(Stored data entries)
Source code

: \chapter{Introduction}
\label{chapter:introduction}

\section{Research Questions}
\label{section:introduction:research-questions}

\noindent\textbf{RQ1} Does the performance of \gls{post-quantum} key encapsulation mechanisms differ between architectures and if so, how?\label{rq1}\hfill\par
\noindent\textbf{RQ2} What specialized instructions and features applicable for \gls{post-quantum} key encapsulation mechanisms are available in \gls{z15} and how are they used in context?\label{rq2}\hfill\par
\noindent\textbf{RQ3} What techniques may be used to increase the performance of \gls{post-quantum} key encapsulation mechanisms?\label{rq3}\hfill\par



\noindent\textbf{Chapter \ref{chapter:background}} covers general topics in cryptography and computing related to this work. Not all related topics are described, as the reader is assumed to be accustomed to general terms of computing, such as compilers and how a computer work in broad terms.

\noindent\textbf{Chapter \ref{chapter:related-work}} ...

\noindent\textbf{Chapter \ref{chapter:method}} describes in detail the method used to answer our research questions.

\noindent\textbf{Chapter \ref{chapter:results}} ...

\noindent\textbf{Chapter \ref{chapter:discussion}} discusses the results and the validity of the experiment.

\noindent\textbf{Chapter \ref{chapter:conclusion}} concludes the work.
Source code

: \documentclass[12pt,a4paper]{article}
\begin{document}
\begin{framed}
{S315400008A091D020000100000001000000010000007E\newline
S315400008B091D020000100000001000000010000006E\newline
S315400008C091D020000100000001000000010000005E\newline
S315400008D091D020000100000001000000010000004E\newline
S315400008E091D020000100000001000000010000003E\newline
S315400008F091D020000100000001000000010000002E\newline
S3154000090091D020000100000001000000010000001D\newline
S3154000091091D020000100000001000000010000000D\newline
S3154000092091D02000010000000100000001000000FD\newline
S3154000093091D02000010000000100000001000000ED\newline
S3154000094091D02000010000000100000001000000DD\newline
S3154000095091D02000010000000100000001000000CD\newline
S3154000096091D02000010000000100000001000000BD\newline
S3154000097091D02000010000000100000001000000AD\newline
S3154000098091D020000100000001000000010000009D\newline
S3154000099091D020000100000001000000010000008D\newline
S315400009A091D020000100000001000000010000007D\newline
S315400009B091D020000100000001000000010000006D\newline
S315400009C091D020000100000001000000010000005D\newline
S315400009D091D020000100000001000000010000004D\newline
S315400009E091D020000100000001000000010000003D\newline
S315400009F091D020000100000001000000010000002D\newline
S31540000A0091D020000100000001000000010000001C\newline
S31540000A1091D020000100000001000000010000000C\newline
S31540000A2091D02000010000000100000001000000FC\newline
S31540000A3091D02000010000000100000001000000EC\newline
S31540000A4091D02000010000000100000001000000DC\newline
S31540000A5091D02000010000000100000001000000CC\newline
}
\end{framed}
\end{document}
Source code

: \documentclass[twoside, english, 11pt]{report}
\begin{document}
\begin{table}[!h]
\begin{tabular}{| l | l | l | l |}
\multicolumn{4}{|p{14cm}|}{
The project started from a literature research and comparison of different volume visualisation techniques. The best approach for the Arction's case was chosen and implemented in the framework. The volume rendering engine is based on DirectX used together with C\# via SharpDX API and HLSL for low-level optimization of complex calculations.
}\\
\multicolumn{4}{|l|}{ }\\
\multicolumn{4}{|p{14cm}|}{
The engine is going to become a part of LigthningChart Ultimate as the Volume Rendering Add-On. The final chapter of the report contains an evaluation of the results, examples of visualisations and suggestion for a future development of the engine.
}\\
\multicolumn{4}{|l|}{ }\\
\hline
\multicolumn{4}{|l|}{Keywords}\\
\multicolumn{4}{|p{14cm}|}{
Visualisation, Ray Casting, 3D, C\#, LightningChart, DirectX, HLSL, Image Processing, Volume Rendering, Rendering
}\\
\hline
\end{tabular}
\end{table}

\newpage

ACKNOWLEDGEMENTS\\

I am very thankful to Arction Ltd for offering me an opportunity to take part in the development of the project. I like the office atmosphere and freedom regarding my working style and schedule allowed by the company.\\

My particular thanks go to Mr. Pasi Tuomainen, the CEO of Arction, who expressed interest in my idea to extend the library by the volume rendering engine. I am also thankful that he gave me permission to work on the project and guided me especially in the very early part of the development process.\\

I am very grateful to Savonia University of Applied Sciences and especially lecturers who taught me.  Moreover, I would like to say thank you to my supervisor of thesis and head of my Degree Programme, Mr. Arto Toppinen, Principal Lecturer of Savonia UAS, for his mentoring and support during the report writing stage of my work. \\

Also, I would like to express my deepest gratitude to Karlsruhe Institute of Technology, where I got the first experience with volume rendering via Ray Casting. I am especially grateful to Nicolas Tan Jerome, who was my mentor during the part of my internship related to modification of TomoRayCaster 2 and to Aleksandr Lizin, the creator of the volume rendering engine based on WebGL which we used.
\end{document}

▶ [What to do]: Return all of the entries exactly as written.

▶ [Answer to the problem]:
Source code

: \chapter{Introduction}
\label{chapter:introduction}

\section{Research Questions}
\label{section:introduction:research-questions}

\noindent\textbf{RQ1} Does the performance of \gls{post-quantum} key encapsulation mechanisms differ between architectures and if so, how?\label{rq1}\hfill\par
\noindent\textbf{RQ2} What specialized instructions and features applicable for \gls{post-quantum} key encapsulation mechanisms are available in \gls{z15} and how are they used in context?\label{rq2}\hfill\par
\noindent\textbf{RQ3} What techniques may be used to increase the performance of \gls{post-quantum} key encapsulation mechanisms?\label{rq3}\hfill\par



\noindent\textbf{Chapter \ref{chapter:background}} covers general topics in cryptography and computing related to this work. Not all related topics are described, as the reader is assumed to be accustomed to general terms of computing, such as compilers and how a computer work in broad terms.

\noindent\textbf{Chapter \ref{chapter:related-work}} ...

\noindent\textbf{Chapter \ref{chapter:method}} describes in detail the method used to answer our research questions.

\noindent\textbf{Chapter \ref{chapter:results}} ...

\noindent\textbf{Chapter \ref{chapter:discussion}} discusses the results and the validity of the experiment.

\noindent\textbf{Chapter \ref{chapter:conclusion}} concludes the work.
Source code

: \documentclass[12pt,a4paper]{article}
\begin{document}
\begin{framed}
{S315400008A091D020000100000001000000010000007E\newline
S315400008B091D020000100000001000000010000006E\newline
S315400008C091D020000100000001000000010000005E\newline
S315400008D091D020000100000001000000010000004E\newline
S315400008E091D020000100000001000000010000003E\newline
S315400008F091D020000100000001000000010000002E\newline
S3154000090091D020000100000001000000010000001D\newline
S3154000091091D020000100000001000000010000000D\newline
S3154000092091D02000010000000100000001000000FD\newline
S3154000093091D02000010000000100000001000000ED\newline
S3154000094091D02000010000000100000001000000DD\newline
S3154000095091D02000010000000100000001000000CD\newline
S3154000096091D02000010000000100000001000000BD\newline
S3154000097091D02000010000000100000001000000AD\newline
S3154000098091D020000100000001000000010000009D\newline
S3154000099091D020000100000001000000010000008D\newline
S315400009A091D020000100000001000000010000007D\newline
S315400009B091D020000100000001000000010000006D\newline
S315400009C091D020000100000001000000010000005D\newline
S315400009D091D020000100000001000000010000004D\newline
S315400009E091D020000100000001000000010000003D\newline
S315400009F091D020000100000001000000010000002D\newline
S31540000A0091D020000100000001000000010000001C\newline
S31540000A1091D020000100000001000000010000000C\newline
S31540000A2091D02000010000000100000001000000FC\newline
S31540000A3091D02000010000000100000001000000EC\newline
S31540000A4091D02000010000000100000001000000DC\newline
S31540000A5091D02000010000000100000001000000CC\newline
}
\end{framed}
\end{document}
Source code

: \documentclass[twoside, english, 11pt]{report}
\begin{document}
\begin{table}[!h]
\begin{tabular}{| l | l | l | l |}
\multicolumn{4}{|p{14cm}|}{
The project started from a literature research and comparison of different volume visualisation techniques. The best approach for the Arction's case was chosen and implemented in the framework. The volume rendering engine is based on DirectX used together with C\# via SharpDX API and HLSL for low-level optimization of complex calculations.
}\\
\multicolumn{4}{|l|}{ }\\
\multicolumn{4}{|p{14cm}|}{
The engine is going to become a part of LigthningChart Ultimate as the Volume Rendering Add-On. The final chapter of the report contains an evaluation of the results, examples of visualisations and suggestion for a future development of the engine.
}\\
\multicolumn{4}{|l|}{ }\\
\hline
\multicolumn{4}{|l|}{Keywords}\\
\multicolumn{4}{|p{14cm}|}{
Visualisation, Ray Casting, 3D, C\#, LightningChart, DirectX, HLSL, Image Processing, Volume Rendering, Rendering
}\\
\hline
\end{tabular}
\end{table}

\newpage

ACKNOWLEDGEMENTS\\

I am very thankful to Arction Ltd for offering me an opportunity to take part in the development of the project. I like the office atmosphere and freedom regarding my working style and schedule allowed by the company.\\

My particular thanks go to Mr. Pasi Tuomainen, the CEO of Arction, who expressed interest in my idea to extend the library by the volume rendering engine. I am also thankful that he gave me permission to work on the project and guided me especially in the very early part of the development process.\\

I am very grateful to Savonia University of Applied Sciences and especially lecturers who taught me.  Moreover, I would like to say thank you to my supervisor of thesis and head of my Degree Programme, Mr. Arto Toppinen, Principal Lecturer of Savonia UAS, for his mentoring and support during the report writing stage of my work. \\

Also, I would like to express my deepest gratitude to Karlsruhe Institute of Technology, where I got the first experience with volume rendering via Ray Casting. I am especially grateful to Nicolas Tan Jerome, who was my mentor during the part of my internship related to modification of TomoRayCaster 2 and to Aleksandr Lizin, the creator of the volume rendering engine based on WebGL which we used.
\end{document}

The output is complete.